Stored data entries:
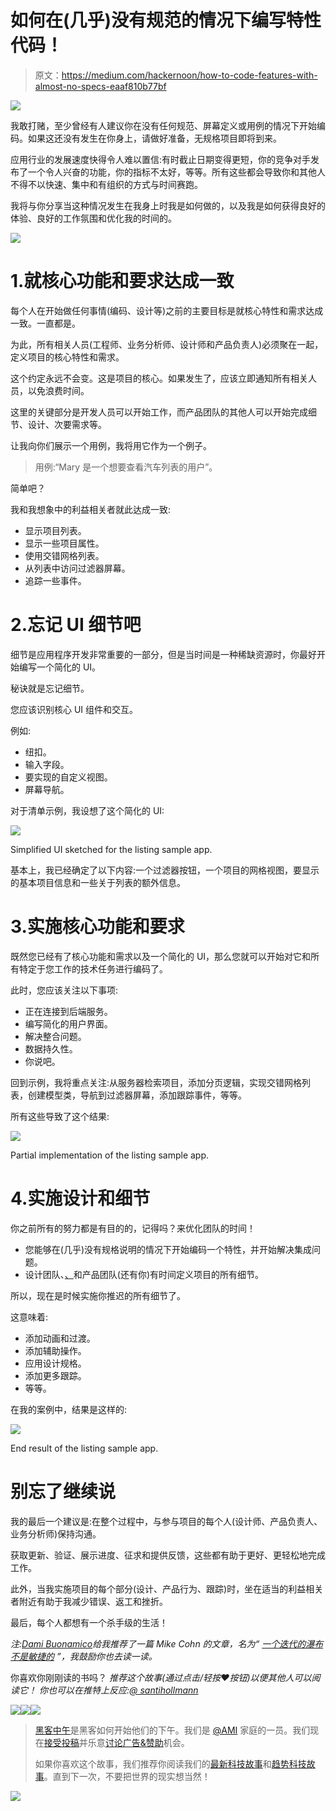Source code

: # 如何在(几乎)没有规范的情况下编写特性代码！

> 原文：<https://medium.com/hackernoon/how-to-code-features-with-almost-no-specs-eaaf810b77bf>

![](img/882711e6f8b1cbd3aa755ef32b07a278.png)

我敢打赌，至少曾经有人建议你在没有任何规范、屏幕定义或用例的情况下开始编码。如果这还没有发生在你身上，请做好准备，无规格项目即将到来。

应用行业的发展速度快得令人难以置信:有时截止日期变得更短，你的竞争对手发布了一个令人兴奋的功能，你的指标不太好，等等。所有这些都会导致你和其他人不得不以快速、集中和有组织的方式与时间赛跑。

我将与你分享当这种情况发生在我身上时我是如何做的，以及我是如何获得良好的体验、良好的工作氛围和优化我的时间的。

![](img/d63b85662a2a7cf1b4e8deca732ee936.png)

# 1.就核心功能和要求达成一致

每个人在开始做任何事情(编码、设计等)之前的主要目标是就核心特性和需求达成一致。一直都是。

为此，所有相关人员(工程师、业务分析师、设计师和产品负责人)必须聚在一起，定义项目的核心特性和需求。

这个约定永远不会变。这是项目的核心。如果发生了，应该立即通知所有相关人员，以免浪费时间。

这里的关键部分是开发人员可以开始工作，而产品团队的其他人可以开始完成细节、设计、次要需求等。

让我向你们展示一个用例，我将用它作为一个例子。

> 用例:“Mary 是一个想要查看汽车列表的用户”。

简单吧？

我和我想象中的利益相关者就此达成一致:

*   显示项目列表。
*   显示一些项目属性。
*   使用交错网格列表。
*   从列表中访问过滤器屏幕。
*   追踪一些事件。

# 2.忘记 UI 细节吧

细节是应用程序开发非常重要的一部分，但是当时间是一种稀缺资源时，你最好开始编写一个简化的 UI。

秘诀就是忘记细节。

您应该识别核心 UI 组件和交互。

例如:

*   纽扣。
*   输入字段。
*   要实现的自定义视图。
*   屏幕导航。

对于清单示例，我设想了这个简化的 UI:

![](img/225154de9cc56682259955d3873be8dc.png)

Simplified UI sketched for the listing sample app.

基本上，我已经确定了以下内容:一个过滤器按钮，一个项目的网格视图，要显示的基本项目信息和一些关于列表的额外信息。

# 3.实施核心功能和要求

既然您已经有了核心功能和需求以及一个简化的 UI，那么您就可以开始对它和所有特定于您工作的技术任务进行编码了。

此时，您应该关注以下事项:

*   正在连接到后端服务。
*   编写简化的用户界面。
*   解决整合问题。
*   数据持久性。
*   你说吧。

回到示例，我将重点关注:从服务器检索项目，添加分页逻辑，实现交错网格列表，创建模型类，导航到过滤器屏幕，添加跟踪事件，等等。

所有这些导致了这个结果:

![](img/7b955af0910bad6ffad400e84d78e6d8.png)

Partial implementation of the listing sample app.

# 4.实施设计和细节

你之前所有的努力都是有目的的，记得吗？来优化团队的时间！

*   您能够在(几乎)没有规格说明的情况下开始编码一个特性，并开始解决集成问题。
*   设计团队、[、](https://hackernoon.com/tagged/ux)和产品团队(还有你)有时间定义项目的所有细节。

所以，现在是时候实施你推迟的所有细节了。

这意味着:

*   添加动画和过渡。
*   添加辅助操作。
*   应用设计规格。
*   添加更多跟踪。
*   等等。

在我的案例中，结果是这样的:

![](img/7874f9f5f1db10b8f4cda700ba4ea2c4.png)

End result of the listing sample app.

# 别忘了继续说

我的最后一个建议是:在整个过程中，与参与项目的每个人(设计师、产品负责人、业务分析师)保持沟通。

获取更新、验证、展示进度、征求和提供反馈，这些都有助于更好、更轻松地完成工作。

此外，当我实施项目的每个部分(设计、产品行为、跟踪)时，坐在适当的利益相关者附近有助于我减少错误、返工和挫折。

最后，每个人都想有一个杀手级的生活！

*注:*[*Dami Buonamico*](https://medium.com/u/a8a30f9faa8f?source=post_page-----eaaf810b77bf--------------------------------)*给我推荐了一篇 Mike Cohn 的文章，名为“* [*一个迭代的瀑布不是敏捷的*](https://www.mountaingoatsoftware.com/blog/an-iterative-waterfall-isnt-agile) *”，我鼓励你也去读一读。*

你喜欢你刚刚读的书吗？ *推荐这个故事(通过点击/轻按❤按钮)以便其他人可以阅读它！
你也可以在推特上反应:*[*@ santihollmann*](http://www.twitter.com/santihollmann)

[![](img/50ef4044ecd4e250b5d50f368b775d38.png)](http://bit.ly/HackernoonFB)[![](img/979d9a46439d5aebbdcdca574e21dc81.png)](https://goo.gl/k7XYbx)[![](img/2930ba6bd2c12218fdbbf7e02c8746ff.png)](https://goo.gl/4ofytp)

> [黑客中午](http://bit.ly/Hackernoon)是黑客如何开始他们的下午。我们是 [@AMI](http://bit.ly/atAMIatAMI) 家庭的一员。我们现在[接受投稿](http://bit.ly/hackernoonsubmission)并乐意[讨论广告&赞助](mailto:partners@amipublications.com)机会。
> 
> 如果你喜欢这个故事，我们推荐你阅读我们的[最新科技故事](http://bit.ly/hackernoonlatestt)和[趋势科技故事](https://hackernoon.com/trending)。直到下一次，不要把世界的现实想当然！

[![](img/be0ca55ba73a573dce11effb2ee80d56.png)](https://goo.gl/Ahtev1)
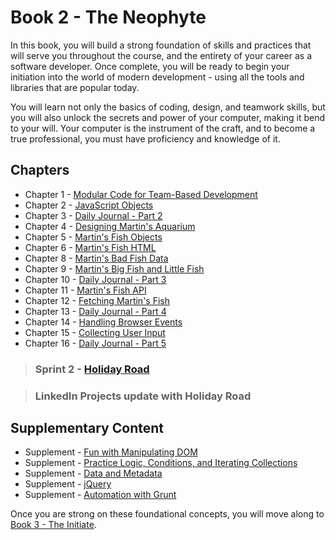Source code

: # Book 2 - The Neophyte

In this book, you will build a strong foundation of skills and practices that will serve you throughout the course, and the entirety of your career as a software developer. Once complete, you will be ready to begin your initiation into the world of modern development - using all the tools and libraries that are popular today.

You will learn not only the basics of coding, design, and teamwork skills, but you will also unlock the secrets and power of your computer, making it bend to your will. Your computer is the instrument of the craft, and to become a true professional, you must have proficiency and knowledge of it.

## Chapters

* Chapter 1 - [Modular Code for Team-Based Development](./chapters/DESIGN_MODULARITY.md)
* Chapter 2 - [JavaScript Objects](./chapters/JS_OBJECTS.md)
* Chapter 3 - [Daily Journal - Part 2](./chapters/DAILY_JOURNAL_OBJECT_DOM.md)
* Chapter 4 - [Designing Martin's Aquarium](./chapters/MARTIN_INTRO.md)
* Chapter 5 - [Martin's Fish Objects](./chapters/MARTIN_FISH_OBJECTS.md)
* Chapter 6 - [Martin's Fish HTML](./chapters/MARTIN_FISH_HTML_REPRESENTATIONS.md)
* Chapter 8 - [Martin's Bad Fish Data](./chapters/MARTIN_DEBUGGING.md)
* Chapter 9 - [Martin's Big Fish and Little Fish](./chapters/MARTIN_FUNCTIONS_FILTER.md)
* Chapter 10 - [Daily Journal - Part 3](./chapters/DAILY_JOURNAL_DATA_DOM.md)
* Chapter 11 - [Martin's Fish API](./chapters/MARTIN_API.md)
* Chapter 12 - [Fetching Martin's Fish](./chapters/MARTIN_FETCH_INTRO.md)
* Chapter 13 - [Daily Journal - Part 4](./chapters/DAILY_JOURNAL_FETCHING.md)
* Chapter 14 - [Handling Browser Events](./chapters/JS_EVENTS.md)
* Chapter 15 - [Collecting User Input](./chapters/JS_USER_INPUT_BASICS.md)
* Chapter 16 - [Daily Journal - Part 5](./chapters/DAILY_JOURNAL_MODULAR.md)

> ### __Sprint 2__ - [Holiday Road](https://github.com/nashville-software-school/holiday-road)

> ### LinkedIn Projects update with Holiday Road

## Supplementary Content

* Supplement - [Fun with Manipulating DOM](./chapters/IDENTIFYING_DOM_COMPONENTS.md)
* Supplement - [Practice Logic, Conditions, and Iterating Collections](./chapters/JS_LOGIC_PRACTICE.md)
* Supplement - [Data and Metadata](./chapters/METADATA.md)
* Supplement - [jQuery](./chapters/JQUERY.md)
* Supplement - [Automation with Grunt](./chapters/GRUNT_INTRO.md)

Once you are strong on these foundational concepts, you will move along to [Book 3 - The Initiate](../book-3-the-initiate/README.md).
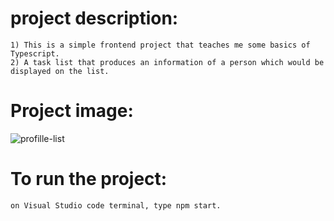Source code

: #   project description:
    1) This is a simple frontend project that teaches me some basics of Typescript.
    2) A task list that produces an information of a person which would be displayed on the list.

#    Project image:
![profille-list](https://github.com/kevinandris/React-with-Typescript/assets/102328858/86b86050-d8aa-47a8-b949-957f2f7a87d6)

#   To run the project:
    on Visual Studio code terminal, type npm start.
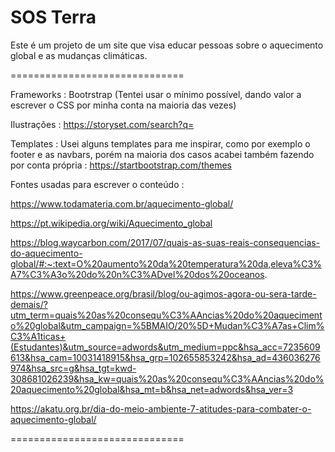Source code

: # SOS Terra

Este é um projeto de um site que visa educar pessoas sobre o aquecimento global e as mudanças climáticas.

==============================

Frameworks : Bootrstrap (Tentei usar o mínimo possível, dando valor a escrever o CSS por minha conta na maioria das vezes)

Ilustrações : https://storyset.com/search?q=

Templates : Usei alguns templates para me inspirar, como por exemplo o footer e as navbars, porém na maioria dos casos acabei também fazendo por conta própria : https://startbootstrap.com/themes

Fontes usadas para escrever o conteúdo :

https://www.todamateria.com.br/aquecimento-global/

https://pt.wikipedia.org/wiki/Aquecimento_global 

https://blog.waycarbon.com/2017/07/quais-as-suas-reais-consequencias-do-aquecimento-global/#:~:text=O%20aumento%20da%20temperatura%20da,eleva%C3%A7%C3%A3o%20do%20n%C3%ADvel%20dos%20oceanos.

 https://www.greenpeace.org/brasil/blog/ou-agimos-agora-ou-sera-tarde-demais/?utm_term=quais%20as%20consequ%C3%AAncias%20do%20aquecimento%20global&utm_campaign=%5BMAIO/20%5D+Mudan%C3%A7as+Clim%C3%A1ticas+(Estudantes)&utm_source=adwords&utm_medium=ppc&hsa_acc=7235609613&hsa_cam=10031418915&hsa_grp=102655853242&hsa_ad=436036276974&hsa_src=g&hsa_tgt=kwd-308681026239&hsa_kw=quais%20as%20consequ%C3%AAncias%20do%20aquecimento%20global&hsa_mt=b&hsa_net=adwords&hsa_ver=3
 
https://akatu.org.br/dia-do-meio-ambiente-7-atitudes-para-combater-o-aquecimento-global/

==============================
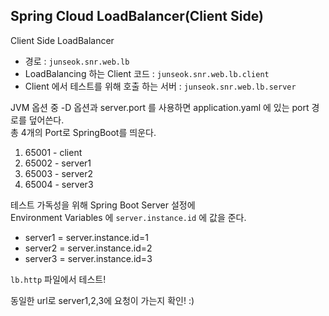 ## Spring Cloud LoadBalancer(Client Side)
Client Side LoadBalancer
- 경로 : `junseok.snr.web.lb`
- LoadBalancing 하는 Client 코드 : `junseok.snr.web.lb.client`
- Client 에서 테스트를 위해 호출 하는 서버 : `junseok.snr.web.lb.server`

JVM 옵션 중 -D 옵션과 server.port 를 사용하면 application.yaml 에 있는 port 경로를 덮어쓴다.  
총 4개의 Port로 SpringBoot를 띄운다.
1. 65001 - client
2. 65002 - server1
3. 65003 - server2
4. 65004 - server3

테스트 가독성을 위해 Spring Boot Server 설정에   
Environment Variables 에 `server.instance.id` 에 값을 준다.  
- server1 = server.instance.id=1
- server2 = server.instance.id=2
- server3 = server.instance.id=3

`lb.http` 파일에서 테스트!

동일한 url로 server1,2,3에 요청이 가는지 확인! :)  
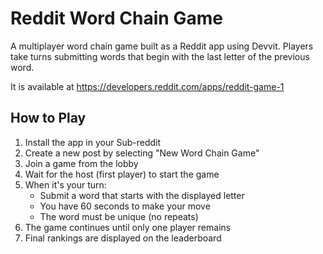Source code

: # Reddit Word Chain Game

A multiplayer word chain game built as a Reddit app using Devvit. Players take turns submitting words that begin with the last letter of the previous word.

It is available at https://developers.reddit.com/apps/reddit-game-1

## How to Play

1. Install the app in your Sub-reddit
2. Create a new post by selecting "New Word Chain Game"
3. Join a game from the lobby
4. Wait for the host (first player) to start the game
5. When it's your turn:
   - Submit a word that starts with the displayed letter
   - You have 60 seconds to make your move
   - The word must be unique (no repeats)
6. The game continues until only one player remains
7. Final rankings are displayed on the leaderboard
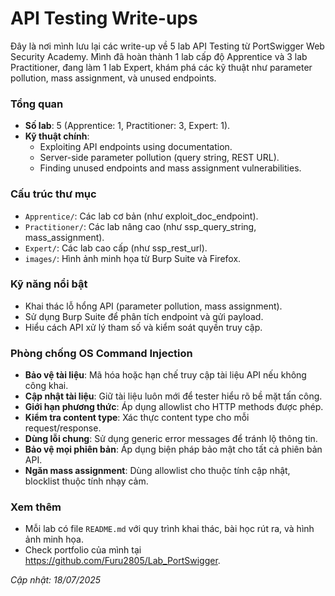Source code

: # API Testing Write-ups
Đây là nơi mình lưu lại các write-up về 5 lab API Testing từ PortSwigger Web Security Academy. Mình đã hoàn thành 1 lab cấp độ Apprentice và 3 lab Practitioner, đang làm 1 lab Expert, khám phá các kỹ thuật như parameter pollution, mass assignment, và unused endpoints.

### Tổng quan
- **Số lab**: 5 (Apprentice: 1, Practitioner: 3, Expert: 1).
- **Kỹ thuật chính**:
    - Exploiting API endpoints using documentation.
    - Server-side parameter pollution (query string, REST URL).
    - Finding unused endpoints and mass assignment vulnerabilities.

### Cấu trúc thư mục
- `Apprentice/`: Các lab cơ bản (như exploit_doc_endpoint).
- `Practitioner/`: Các lab nâng cao (như ssp_query_string, mass_assignment).
- `Expert/`: Các lab cao cấp (như ssp_rest_url).
- `images/`: Hình ảnh minh họa từ Burp Suite và Firefox.

### Kỹ năng nổi bật
- Khai thác lỗ hổng API (parameter pollution, mass assignment).
- Sử dụng Burp Suite để phân tích endpoint và gửi payload.
- Hiểu cách API xử lý tham số và kiểm soát quyền truy cập.

### Phòng chống OS Command Injection
- **Bảo vệ tài liệu**: Mã hóa hoặc hạn chế truy cập tài liệu API nếu không công khai.
- **Cập nhật tài liệu**: Giữ tài liệu luôn mới để tester hiểu rõ bề mặt tấn công.
- **Giới hạn phương thức**: Áp dụng allowlist cho HTTP methods được phép.
- **Kiểm tra content type**: Xác thực content type cho mỗi request/response.
- **Dùng lỗi chung**: Sử dụng generic error messages để tránh lộ thông tin.
- **Bảo vệ mọi phiên bản**: Áp dụng biện pháp bảo mật cho tất cả phiên bản API.
- **Ngăn mass assignment**: Dùng allowlist cho thuộc tính cập nhật, blocklist thuộc tính nhạy cảm.

### Xem thêm
- Mỗi lab có file `README.md` với quy trình khai thác, bài học rút ra, và hình ảnh minh họa.
- Check portfolio của mình tại https://github.com/Furu2805/Lab_PortSwigger.

*Cập nhật: 18/07/2025*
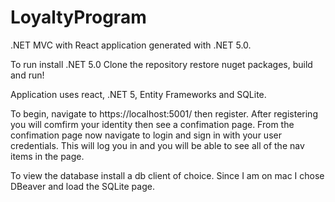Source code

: # LoyaltyProgram

.NET MVC with React application generated with .NET 5.0.

To run install .NET 5.0
Clone the repository restore nuget packages, build and run!

Application uses react, .NET 5, Entity Frameworks and SQLite.

To begin, navigate to https://localhost:5001/ then register. After registering you will comfirm your identity then see a confimation page.
From the confimation page now navigate to login and sign in with your user credentials. This will log you in and you will be able to see all 
of the nav items in the page. 

To view the database install a db client of choice. Since I am on mac I chose DBeaver and load the SQLite page.

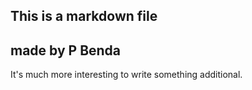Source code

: ## This is a markdown file
## made by P Benda

It's much more interesting to write something additional.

Your instructions -
Look through the records and gather each line with the word "conta".

Your solution -
Frameworks : Bootrstrap (Tentei usar o mínimo possível, dando valor a escrever o CSS por minha conta na maioria das vezes)
Templates : Usei alguns templates para me inspirar, como por exemplo o footer e as navbars, porém na maioria dos casos acabei também fazendo por conta própria : https://startbootstrap.com/themes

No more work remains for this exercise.